§ **AIM OF THE EXERCISE**
Sift the material for lines containing "Check", and return them.

§ **RECORDS FOR THIS EXERCISE**

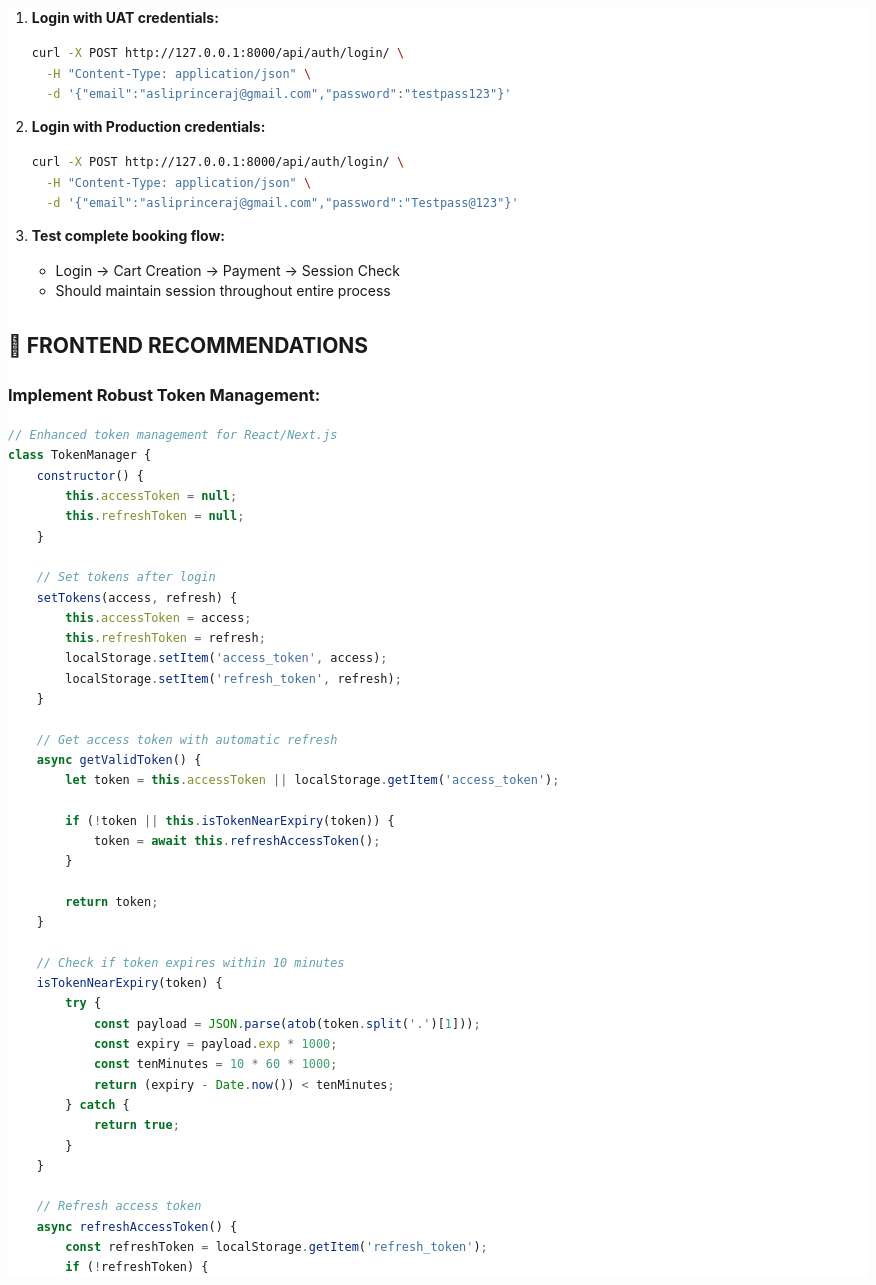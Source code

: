 1. **Login with UAT credentials:**
   ```bash
   curl -X POST http://127.0.0.1:8000/api/auth/login/ \
     -H "Content-Type: application/json" \
     -d '{"email":"asliprinceraj@gmail.com","password":"testpass123"}'
   ```

2. **Login with Production credentials:**
   ```bash
   curl -X POST http://127.0.0.1:8000/api/auth/login/ \
     -H "Content-Type: application/json" \
     -d '{"email":"asliprinceraj@gmail.com","password":"Testpass@123"}'
   ```

3. **Test complete booking flow:**
   - Login → Cart Creation → Payment → Session Check
   - Should maintain session throughout entire process

## 📱 FRONTEND RECOMMENDATIONS

### Implement Robust Token Management:

```javascript
// Enhanced token management for React/Next.js
class TokenManager {
    constructor() {
        this.accessToken = null;
        this.refreshToken = null;
    }

    // Set tokens after login
    setTokens(access, refresh) {
        this.accessToken = access;
        this.refreshToken = refresh;
        localStorage.setItem('access_token', access);
        localStorage.setItem('refresh_token', refresh);
    }

    // Get access token with automatic refresh
    async getValidToken() {
        let token = this.accessToken || localStorage.getItem('access_token');
        
        if (!token || this.isTokenNearExpiry(token)) {
            token = await this.refreshAccessToken();
        }
        
        return token;
    }

    // Check if token expires within 10 minutes
    isTokenNearExpiry(token) {
        try {
            const payload = JSON.parse(atob(token.split('.')[1]));
            const expiry = payload.exp * 1000;
            const tenMinutes = 10 * 60 * 1000;
            return (expiry - Date.now()) < tenMinutes;
        } catch {
            return true;
        }
    }

    // Refresh access token
    async refreshAccessToken() {
        const refreshToken = localStorage.getItem('refresh_token');
        if (!refreshToken) {
```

§ **RESULT**
   - Login → Cart Creation → Payment → Session Check
    // Check if token expires within 10 minutes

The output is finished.